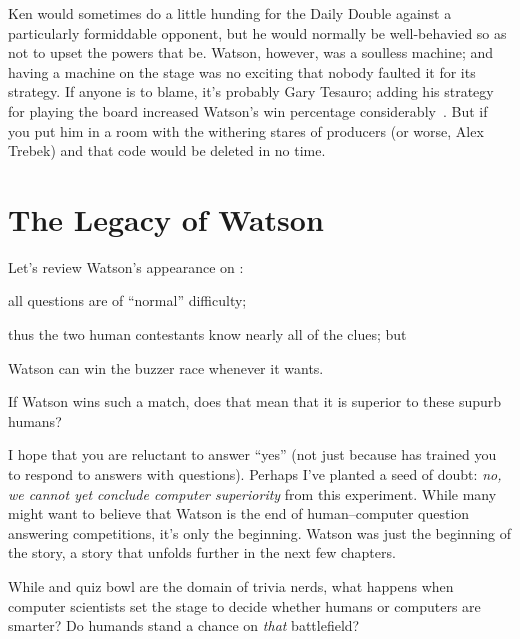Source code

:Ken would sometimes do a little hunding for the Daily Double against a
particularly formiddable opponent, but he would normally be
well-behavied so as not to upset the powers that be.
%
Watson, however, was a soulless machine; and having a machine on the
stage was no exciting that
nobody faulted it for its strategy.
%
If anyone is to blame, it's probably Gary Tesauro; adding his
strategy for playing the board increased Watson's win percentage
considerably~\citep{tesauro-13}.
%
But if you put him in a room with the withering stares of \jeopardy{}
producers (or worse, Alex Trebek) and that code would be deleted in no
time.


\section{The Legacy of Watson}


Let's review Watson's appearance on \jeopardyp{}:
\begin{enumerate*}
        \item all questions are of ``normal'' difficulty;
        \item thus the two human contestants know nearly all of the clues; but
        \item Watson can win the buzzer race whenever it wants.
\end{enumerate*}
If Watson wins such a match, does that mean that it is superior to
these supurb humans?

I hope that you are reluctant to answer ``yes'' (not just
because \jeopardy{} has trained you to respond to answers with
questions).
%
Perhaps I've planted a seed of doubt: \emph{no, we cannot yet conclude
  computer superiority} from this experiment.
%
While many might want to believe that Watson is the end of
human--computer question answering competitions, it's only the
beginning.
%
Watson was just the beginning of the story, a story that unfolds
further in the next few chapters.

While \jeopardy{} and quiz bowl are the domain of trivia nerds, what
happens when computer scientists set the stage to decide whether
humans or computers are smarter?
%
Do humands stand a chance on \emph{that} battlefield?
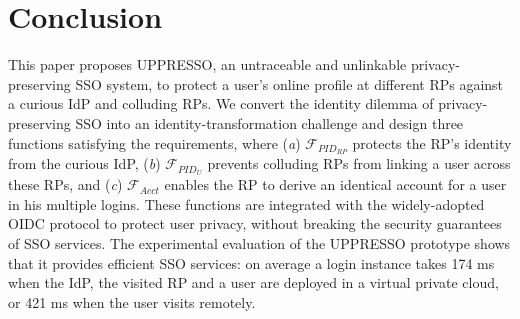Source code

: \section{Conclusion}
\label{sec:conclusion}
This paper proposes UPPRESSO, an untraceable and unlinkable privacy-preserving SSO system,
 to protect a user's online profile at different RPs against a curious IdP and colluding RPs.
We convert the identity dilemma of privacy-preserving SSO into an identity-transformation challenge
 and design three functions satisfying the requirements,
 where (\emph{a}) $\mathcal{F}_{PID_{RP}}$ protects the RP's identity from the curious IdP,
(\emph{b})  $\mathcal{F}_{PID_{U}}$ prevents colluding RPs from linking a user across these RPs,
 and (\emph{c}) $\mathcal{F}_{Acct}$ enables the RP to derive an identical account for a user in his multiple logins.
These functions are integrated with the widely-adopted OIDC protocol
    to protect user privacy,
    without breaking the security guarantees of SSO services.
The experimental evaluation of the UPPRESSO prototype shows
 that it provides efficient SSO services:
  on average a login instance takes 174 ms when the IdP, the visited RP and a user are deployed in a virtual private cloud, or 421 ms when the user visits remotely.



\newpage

++++++++++++++++++++

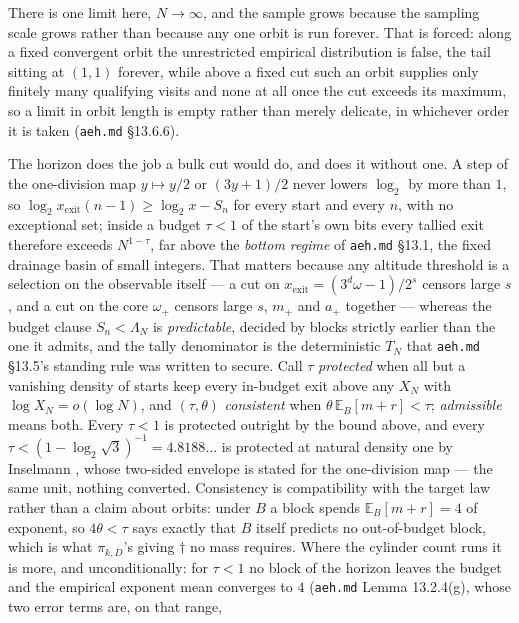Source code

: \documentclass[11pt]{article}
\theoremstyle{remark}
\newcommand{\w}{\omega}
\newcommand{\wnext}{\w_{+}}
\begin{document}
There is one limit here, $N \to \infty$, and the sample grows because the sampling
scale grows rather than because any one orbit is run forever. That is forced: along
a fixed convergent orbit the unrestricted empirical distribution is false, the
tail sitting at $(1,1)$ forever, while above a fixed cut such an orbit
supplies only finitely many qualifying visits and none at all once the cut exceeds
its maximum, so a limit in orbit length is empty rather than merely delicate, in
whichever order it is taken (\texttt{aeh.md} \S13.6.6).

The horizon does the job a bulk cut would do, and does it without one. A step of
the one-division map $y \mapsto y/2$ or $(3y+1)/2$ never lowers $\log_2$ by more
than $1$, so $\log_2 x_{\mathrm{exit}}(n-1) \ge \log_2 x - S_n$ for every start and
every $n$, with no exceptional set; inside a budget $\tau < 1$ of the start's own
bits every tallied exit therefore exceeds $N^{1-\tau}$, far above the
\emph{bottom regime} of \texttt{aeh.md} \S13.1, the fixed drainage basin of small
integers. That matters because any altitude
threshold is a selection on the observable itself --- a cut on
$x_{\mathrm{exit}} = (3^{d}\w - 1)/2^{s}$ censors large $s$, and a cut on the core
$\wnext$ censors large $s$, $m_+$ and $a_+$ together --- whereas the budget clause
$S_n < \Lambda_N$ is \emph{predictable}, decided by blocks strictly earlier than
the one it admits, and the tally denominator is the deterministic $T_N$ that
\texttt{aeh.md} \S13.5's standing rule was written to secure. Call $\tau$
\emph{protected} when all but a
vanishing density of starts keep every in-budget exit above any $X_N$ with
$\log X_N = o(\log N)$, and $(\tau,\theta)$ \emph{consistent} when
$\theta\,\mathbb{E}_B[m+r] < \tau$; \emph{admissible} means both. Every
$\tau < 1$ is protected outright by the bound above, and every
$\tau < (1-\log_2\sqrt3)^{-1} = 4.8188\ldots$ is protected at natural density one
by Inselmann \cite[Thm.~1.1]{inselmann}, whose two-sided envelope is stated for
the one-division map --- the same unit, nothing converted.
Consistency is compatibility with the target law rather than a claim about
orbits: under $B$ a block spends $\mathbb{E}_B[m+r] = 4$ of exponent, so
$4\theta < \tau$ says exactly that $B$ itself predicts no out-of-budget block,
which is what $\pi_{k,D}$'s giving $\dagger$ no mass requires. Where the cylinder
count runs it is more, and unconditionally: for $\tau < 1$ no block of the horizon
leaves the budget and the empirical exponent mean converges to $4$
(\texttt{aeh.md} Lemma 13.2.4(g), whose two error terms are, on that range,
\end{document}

++++++++++++++++++++

▸ **GOAL OF THE EXERCISE**
Retype the portion of the data above that starts on the line with "the one-division map --- the" and finishes on the line with "which is what", including both of those lines.

▸ **YOUR RESPONSE**
the one-division map --- the same unit, nothing converted.
Consistency is compatibility with the target law rather than a claim about
orbits: under $B$ a block spends $\mathbb{E}_B[m+r] = 4$ of exponent, so
$4\theta < \tau$ says exactly that $B$ itself predicts no out-of-budget block,
which is what $\pi_{k,D}$'s giving $\dagger$ no mass requires. Where the cylinder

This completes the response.